• Assigned task:
Filter the entries below down to the lines that hold "Saints".

- - -

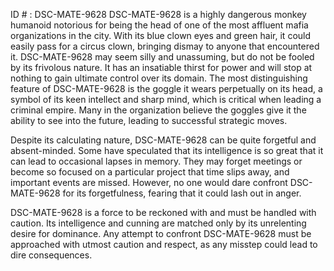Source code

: ID # : DSC-MATE-9628
DSC-MATE-9628 is a highly dangerous monkey humanoid notorious for being the head of one of the most affluent mafia organizations in the city. With its blue clown eyes and green hair, it could easily pass for a circus clown, bringing dismay to anyone that encountered it. DSC-MATE-9628 may seem silly and unassuming, but do not be fooled by its frivolous nature. It has an insatiable thirst for power and will stop at nothing to gain ultimate control over its domain. 
The most distinguishing feature of DSC-MATE-9628 is the goggle it wears perpetually on its head, a symbol of its keen intellect and sharp mind, which is critical when leading a criminal empire. Many in the organization believe the goggles give it the ability to see into the future, leading to successful strategic moves.

Despite its calculating nature, DSC-MATE-9628 can be quite forgetful and absent-minded. Some have speculated that its intelligence is so great that it can lead to occasional lapses in memory. They may forget meetings or become so focused on a particular project that time slips away, and important events are missed. However, no one would dare confront DSC-MATE-9628 for its forgetfulness, fearing that it could lash out in anger.

DSC-MATE-9628 is a force to be reckoned with and must be handled with caution. Its intelligence and cunning are matched only by its unrelenting desire for dominance. Any attempt to confront DSC-MATE-9628 must be approached with utmost caution and respect, as any misstep could lead to dire consequences.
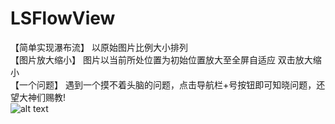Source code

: # LSFlowView

【简单实现瀑布流】 以原始图片比例大小排列  
【图片放大缩小】 图片以当前所处位置为初始位置放大至全屏自适应 双击放大缩小  
【一个问题】 遇到一个摸不着头脑的问题，点击导航栏+号按钮即可知晓问题，还望大神们赐教!  
![alt text](http://cdn.cocimg.com/bbs/attachment/Fid_21/21_160139_e0e2deb42c6363d.gif)
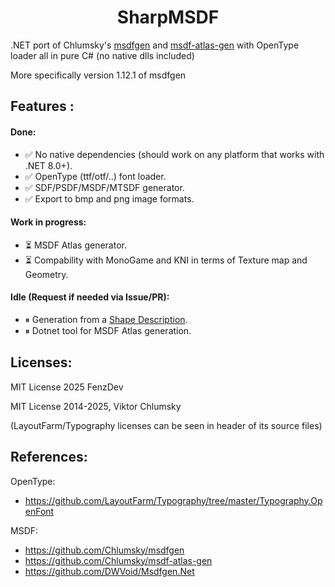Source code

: ﻿<h1 align="center">SharpMSDF</h1>

.NET port of Chlumsky's [msdfgen](https://github.com/Chlumsky/msdfgen) and [msdf-atlas-gen](https://github.com/Chlumsky/msdfgen) with OpenType loader all in pure C# (no native dlls included) 

More specifically version 1.12.1 of msdfgen

## Features :
#### Done:
- ✅ No native dependencies (should work on any platform that works with .NET 8.0+).
- ✅ OpenType (ttf/otf/..) font loader.
- ✅ SDF/PSDF/MSDF/MTSDF generator.
- ✅ Export to bmp and png image formats.
#### Work in progress:
- ⏳ MSDF Atlas generator.
- ⏳ Compability with MonoGame and KNI in terms of Texture map and Geometry.
#### Idle (Request if needed via Issue/PR): 
- ⏸ Generation from a [Shape Description](https://github.com/Chlumsky/msdfgen?tab=readme-ov-file#shape-description-syntax).
- ⏸ Dotnet tool for MSDF Atlas generation.


## Licenses:

MIT License 2025 FenzDev

MIT License 2014-2025, Viktor Chlumsky

(LayoutFarm/Typography licenses can be seen in header of its source files) 


## References:

OpenType: 
- https://github.com/LayoutFarm/Typography/tree/master/Typography.OpenFont

MSDF:
- https://github.com/Chlumsky/msdfgen
- https://github.com/Chlumsky/msdf-atlas-gen
- https://github.com/DWVoid/Msdfgen.Net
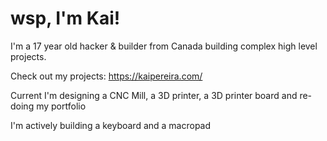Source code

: <h1>wsp, I'm Kai!</h1>

I'm a 17 year old hacker & builder from Canada building complex high level projects.

Check out my projects: https://kaipereira.com/

Current I'm designing a CNC Mill, a 3D printer, a 3D printer board and re-doing my portfolio

I'm actively building a keyboard and a macropad
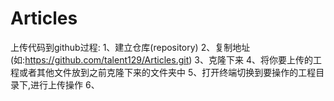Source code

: # Articles
上传代码到github过程:
    1、建立仓库(repository)
    2、复制地址(如:https://github.com/talent129/Articles.git)
    3、克隆下来
    4、将你要上传的工程或者其他文件放到之前克隆下来的文件夹中
    5、打开终端切换到要操作的工程目录下,进行上传操作
    6、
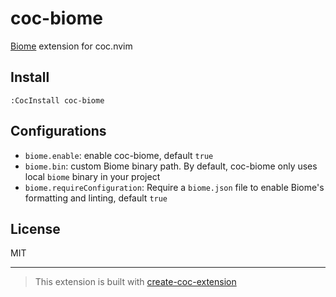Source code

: # coc-biome

[Biome](https://github.com/biomejs/biome) extension for coc.nvim

## Install

`:CocInstall coc-biome`

## Configurations

- `biome.enable`: enable coc-biome, default `true`
- `biome.bin`: custom Biome binary path. By default, coc-biome only uses local `biome` binary in your project
- `biome.requireConfiguration`: Require a `biome.json` file to enable Biome's formatting and linting, default `true`

## License

MIT

---

> This extension is built with [create-coc-extension](https://github.com/fannheyward/create-coc-extension)
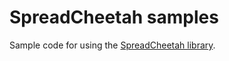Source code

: # SpreadCheetah samples

Sample code for using the [SpreadCheetah library](https://github.com/sveinungf/spreadcheetah).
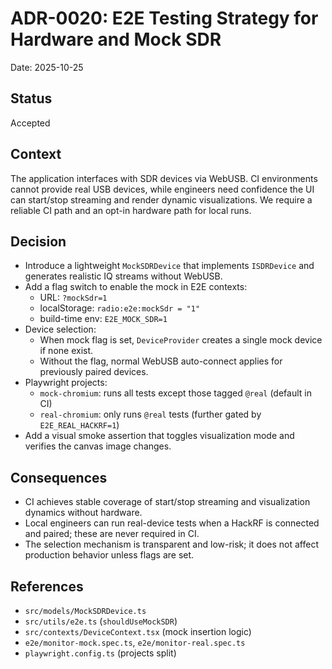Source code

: # ADR-0020: E2E Testing Strategy for Hardware and Mock SDR

Date: 2025-10-25

## Status

Accepted

## Context

The application interfaces with SDR devices via WebUSB. CI environments cannot provide real USB devices, while engineers need confidence the UI can start/stop streaming and render dynamic visualizations. We require a reliable CI path and an opt-in hardware path for local runs.

## Decision

- Introduce a lightweight `MockSDRDevice` that implements `ISDRDevice` and generates realistic IQ streams without WebUSB.
- Add a flag switch to enable the mock in E2E contexts:
  - URL: `?mockSdr=1`
  - localStorage: `radio:e2e:mockSdr = "1"`
  - build-time env: `E2E_MOCK_SDR=1`
- Device selection:
  - When mock flag is set, `DeviceProvider` creates a single mock device if none exist.
  - Without the flag, normal WebUSB auto-connect applies for previously paired devices.
- Playwright projects:
  - `mock-chromium`: runs all tests except those tagged `@real` (default in CI)
  - `real-chromium`: only runs `@real` tests (further gated by `E2E_REAL_HACKRF=1`)
- Add a visual smoke assertion that toggles visualization mode and verifies the canvas image changes.

## Consequences

- CI achieves stable coverage of start/stop streaming and visualization dynamics without hardware.
- Local engineers can run real-device tests when a HackRF is connected and paired; these are never required in CI.
- The selection mechanism is transparent and low-risk; it does not affect production behavior unless flags are set.

## References

- `src/models/MockSDRDevice.ts`
- `src/utils/e2e.ts` (`shouldUseMockSDR`)
- `src/contexts/DeviceContext.tsx` (mock insertion logic)
- `e2e/monitor-mock.spec.ts`, `e2e/monitor-real.spec.ts`
- `playwright.config.ts` (projects split)
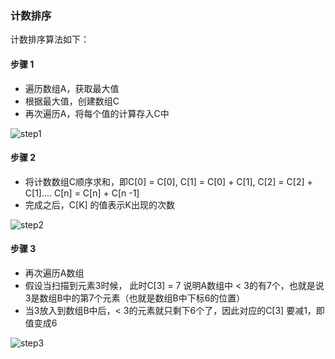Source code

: ### 计数排序

计数排序算法如下：

#### 步骤 1

- 遍历数组A，获取最大值
- 根据最大值，创建数组C
- 再次遍历A，将每个值的计算存入C中

![step1](https://user-images.githubusercontent.com/6022948/58634345-a9594180-831d-11e9-8a01-5eaa67553878.gif)

#### 步骤 2

- 将计数数组C顺序求和，即C[0] = C[0], C[1] = C[0] + C[1], C[2] = C[2] + C[1].... C[n] = C[n] + C[n -1]  
- 完成之后，C[K] 的值表示K出现的次数

![step2](https://user-images.githubusercontent.com/6022948/58634346-a9f1d800-831d-11e9-9f45-d87ffd5771c1.png)

#### 步骤 3

- 再次遍历A数组
- 假设当扫描到元素3时候， 此时C[3] = 7 说明A数组中 < 3的有7个，也就是说3是数组B中的第7个元素（也就是数组B中下标6的位置）
- 当3放入到数组B中后，< 3的元素就只剩下6个了，因此对应的C[3] 要减1，即值变成6

![step3](https://user-images.githubusercontent.com/6022948/58634347-a9f1d800-831d-11e9-884d-869d4b42473e.gif)
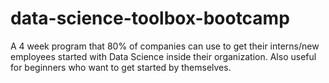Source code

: # data-science-toolbox-bootcamp
A 4 week program that 80% of companies can use to get their interns/new employees started with Data Science inside their organization. Also useful for beginners who want to get started by themselves.
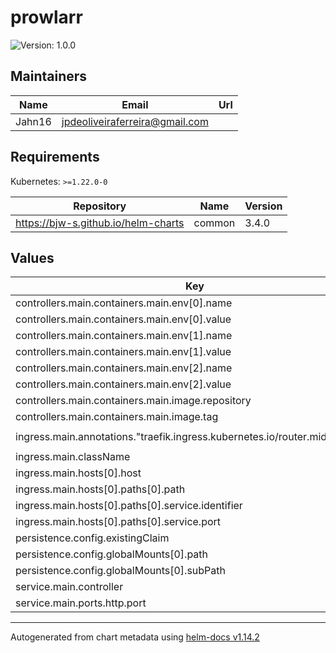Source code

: # prowlarr

![Version: 1.0.0](https://img.shields.io/badge/Version-1.0.0-informational?style=flat-square)

## Maintainers

| Name | Email | Url |
| ---- | ------ | --- |
| Jahn16 | <jpdeoliveiraferreira@gmail.com> |  |

## Requirements

Kubernetes: `>=1.22.0-0`

| Repository | Name | Version |
|------------|------|---------|
| https://bjw-s.github.io/helm-charts | common | 3.4.0 |

## Values

| Key | Type | Default | Description |
|-----|------|---------|-------------|
| controllers.main.containers.main.env[0].name | string | `"PUID"` |  |
| controllers.main.containers.main.env[0].value | int | `1000` |  |
| controllers.main.containers.main.env[1].name | string | `"PGID"` |  |
| controllers.main.containers.main.env[1].value | int | `1000` |  |
| controllers.main.containers.main.env[2].name | string | `"TZ"` |  |
| controllers.main.containers.main.env[2].value | string | `"Etc/UTC"` |  |
| controllers.main.containers.main.image.repository | string | `"lscr.io/linuxserver/prowlarr"` |  |
| controllers.main.containers.main.image.tag | string | `"1.24.1-nightly"` |  |
| ingress.main.annotations."traefik.ingress.kubernetes.io/router.middlewares" | string | `"media-authentik@kubernetescrd"` |  |
| ingress.main.className | string | `"traefik"` |  |
| ingress.main.hosts[0].host | string | `"pw.jahn16.com"` |  |
| ingress.main.hosts[0].paths[0].path | string | `"/"` |  |
| ingress.main.hosts[0].paths[0].service.identifier | string | `"main"` |  |
| ingress.main.hosts[0].paths[0].service.port | string | `"http"` |  |
| persistence.config.existingClaim | string | `"servarr"` |  |
| persistence.config.globalMounts[0].path | string | `"/config"` |  |
| persistence.config.globalMounts[0].subPath | string | `"prowlarr"` |  |
| service.main.controller | string | `"main"` |  |
| service.main.ports.http.port | int | `9696` |  |

----------------------------------------------
Autogenerated from chart metadata using [helm-docs v1.14.2](https://github.com/norwoodj/helm-docs/releases/v1.14.2)
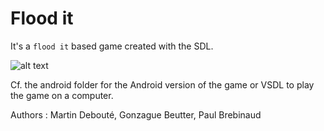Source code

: # Flood it

It's a `flood it` based game created with the SDL.

![alt text](https://github.com/mdeboute/flood_it/blob/master/assets/flood-it.png) 


Cf. the android folder for the Android version of the game or VSDL to play the game on a computer.


Authors : Martin Debouté, Gonzague Beutter, Paul Brebinaud
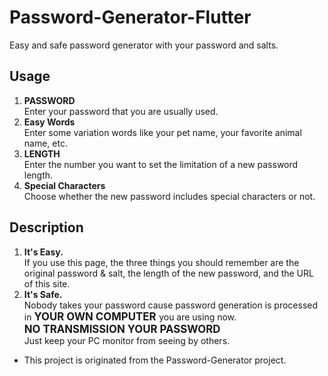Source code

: # Password-Generator-Flutter
Easy and safe password generator with your password and salts.

## Usage
1. **PASSWORD** <br>
   Enter your password that you are usually used.
2. **Easy Words** <br>
   Enter some variation words like your pet name, your favorite animal name, etc.
3. **LENGTH** <br> 
   Enter the number you want to set the limitation of a new password length.
4. **Special Characters** <br> 
   Choose whether the new password includes special characters or not.


## Description
1. **It's Easy.** <br>
   If you use this page, the three things you should remember are the original password & salt, the length of the new password, and the URL of this site.
2. **It's Safe.** <br>
   Nobody takes your password cause password generation is processed in 
   <span style="font-size:1.2em;">**YOUR OWN COMPUTER** </span> 
   you are using now. <br>
   <span style="font-size:1.2em;">**NO TRANSMISSION YOUR PASSWORD** <br> </span>
   Just keep your PC monitor from seeing by others.


* This project is originated from the Password-Generator project.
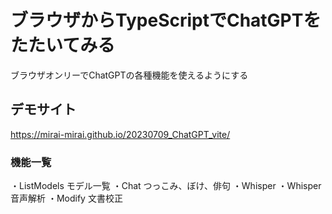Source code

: # ブラウザからTypeScriptでChatGPTをたたいてみる

ブラウザオンリーでChatGPTの各種機能を使えるようにする


## デモサイト

https://mirai-mirai.github.io/20230709_ChatGPT_vite/

### 機能一覧
・ListModels モデル一覧
・Chat
  つっこみ、ぼけ、俳句
・Whisper 
・Whisper 音声解析
・Modify 文書校正


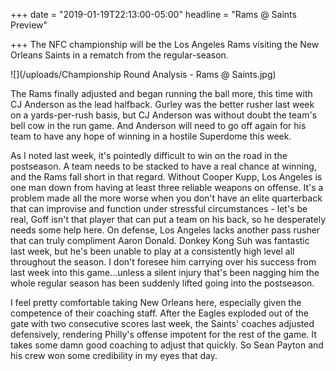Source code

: +++
date = "2019-01-19T22:13:00-05:00"
headline = "Rams @ Saints Preview"

+++
The NFC championship will be the Los Angeles Rams visiting the New Orleans Saints in a rematch from the regular-season.

![](/uploads/Championship Round Analysis - Rams @ Saints.jpg)

The Rams finally adjusted and began running the ball more, this time with CJ Anderson as the lead halfback. Gurley was the better rusher last week on a yards-per-rush basis, but CJ Anderson was without doubt the team's bell cow in the run game. And Anderson will need to go off again for his team to have any hope of winning in a hostile Superdome this week.

As I noted last week, it's pointedly difficult to win on the road in the postseason. A team needs to be stacked to have a real chance at winning, and the Rams fall short in that regard. Without Cooper Kupp, Los Angeles is one man down from having at least three reliable weapons on offense. It's a problem made all the more worse when you don't have an elite quarterback that can improvise and function under stressful circumstances - let's be real, Goff isn't that player that can put a team on his back, so he desperately needs some help here. On defense, Los Angeles lacks another pass rusher that can truly compliment Aaron Donald. Donkey Kong Suh was fantastic last week, but he's been unable to play at a consistently high level all throughout the season. I don't foresee him carrying over his success from last week into this game...unless a silent injury that's been nagging him the whole regular season has been suddenly lifted going into the postseason.

I feel pretty comfortable taking New Orleans here, especially given the competence of their coaching staff.  After the Eagles exploded out of the gate with two consecutive scores last week, the Saints' coaches adjusted defensively, rendering Philly's offense impotent for the rest of the game. It takes some damn good coaching to adjust that quickly. So Sean Payton and his crew won some credibility in my eyes that day.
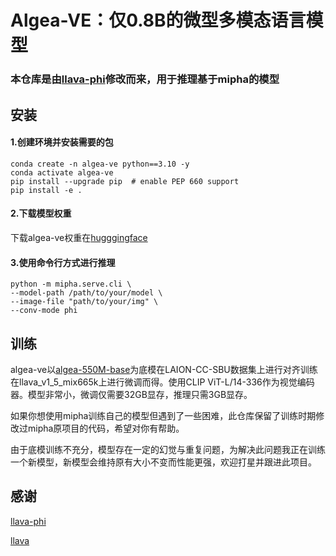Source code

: # Algea-VE：仅0.8B的微型多模态语言模型 

### 本仓库是由[llava-phi](https://github.com/zhuyiche/llava-phi/tree/main)修改而来，用于推理基于mipha的模型 


## 安装 
#### 1.创建环境并安装需要的包 
    
    conda create -n algea-ve python==3.10 -y
    conda activate algea-ve
    pip install --upgrade pip  # enable PEP 660 support
    pip install -e .

#### 2.下载模型权重 

下载algea-ve权重在[hugggingface](https://huggingface.co/PhelixZhen/Algea-VE/tree/main)

#### 3.使用命令行方式进行推理 

    python -m mipha.serve.cli \
    --model-path /path/to/your/model \
    --image-file "path/to/your/img" \
    --conv-mode phi


## 训练 
algea-ve以[algea-550M-base](https://huggingface.co/PhelixZhen/Algae-550M-base)为底模在LAION-CC-SBU数据集上进行对齐训练在llava_v1_5_mix665k上进行微调而得。使用CLIP ViT-L/14-336作为视觉编码器。模型非常小，微调仅需要32GB显存，推理只需3GB显存。

如果你想使用mipha训练自己的模型但遇到了一些困难，此仓库保留了训练时期修改过mipha原项目的代码，希望对你有帮助。

由于底模训练不充分，模型存在一定的幻觉与重复问题，为解决此问题我正在训练一个新模型，新模型会维持原有大小不变而性能更强，欢迎打星并跟进此项目。


## 感谢 

[llava-phi](https://github.com/zhuyiche/llava-phi/tree/main)

[llava](https://github.com/haotian-liu/LLaVA)
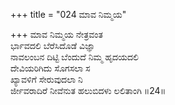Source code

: +++
title = "024 ಮಾವ ನಿಮ್ಮಯ"

+++
ಮಾವ ನಿಮ್ಮಯ ನೇತ್ರವಂತ  
ರ್ಭಾವದಲಿ ಬೆರೆಸಿದೊಡೆ ವಿಜ್ಞಾ  
ನಾವಲಂಬನ ದಿಟ್ಟಿ ಬೆಂದುದೆ ನಿಮ್ಮ ಹೃದಯದಲಿ  
ದೇವಿಯರಿಗಿದು ಸೊಗಸಲಾ ಸ  
ಖ್ಯಾವಳಿಗೆ ಸೇರುವುದಲಾ ನಿ  
ರ್ಜೀವರಾದಿರೆ ನೀವೆನುತ ಹಲುಬಿದಳು ಲಲಿತಾಂಗಿ    ॥24॥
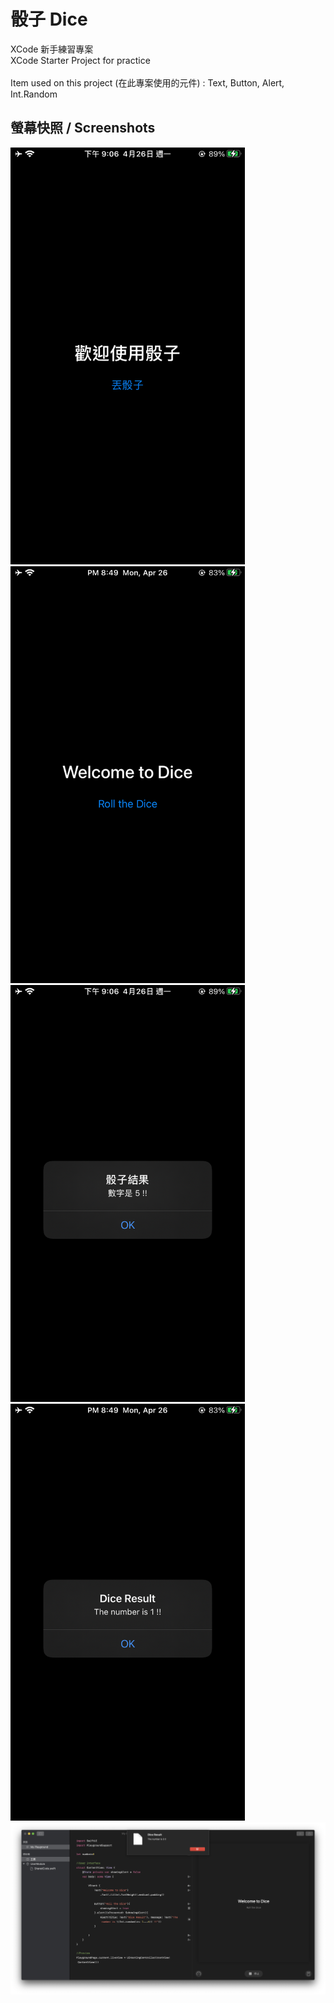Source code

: # 骰子 Dice
XCode 新手練習專案<br>
XCode Starter Project for practice
<br><br>
Item used on this project (在此專案使用的元件) : Text, Button, Alert, Int.Random
<br>
## 螢幕快照 / Screenshots

<a href="https://raw.githubusercontent.com/iambjlu/Dice/main/readme_res/Welcome_zh-tw.PNG">
<img src="https://raw.githubusercontent.com/iambjlu/Dice/main/readme_res/Welcome_zh-tw.PNG" width="375px" height="667px">
</img></a>

<a href="https://raw.githubusercontent.com/iambjlu/Dice/main/readme_res/Welcome_en.PNG">
<img src="https://raw.githubusercontent.com/iambjlu/Dice/main/readme_res/Welcome_en.PNG" width="375px" height="667px">
</img></a>

<a href="https://raw.githubusercontent.com/iambjlu/Dice/main/readme_res/Result_zh-tw.PNG">
<img src="https://raw.githubusercontent.com/iambjlu/Dice/main/readme_res/Result_zh-tw.PNG" width="375px" height="667px">
</img></a>

<a href="https://raw.githubusercontent.com/iambjlu/Dice/main/readme_res/Result_en.PNG">
<img src="https://raw.githubusercontent.com/iambjlu/Dice/main/readme_res/Result_en.PNG" width="375px" height="667px">
</img></a>

<a href="https://raw.githubusercontent.com/iambjlu/Dice/main/readme_res/Playground.png">
<img src="https://raw.githubusercontent.com/iambjlu/Dice/main/readme_res/Playground.png">
</img></a>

- - -

• Answer space:
headline = "Rams @ Saints Preview"
The NFC championship will be the Los Angeles Rams visiting the New Orleans Saints in a rematch from the regular-season.
![](/uploads/Championship Round Analysis - Rams @ Saints.jpg)
I feel pretty comfortable taking New Orleans here, especially given the competence of their coaching staff.  After the Eagles exploded out of the gate with two consecutive scores last week, the Saints' coaches adjusted defensively, rendering Philly's offense impotent for the rest of the game. It takes some damn good coaching to adjust that quickly. So Sean Payton and his crew won some credibility in my eyes that day.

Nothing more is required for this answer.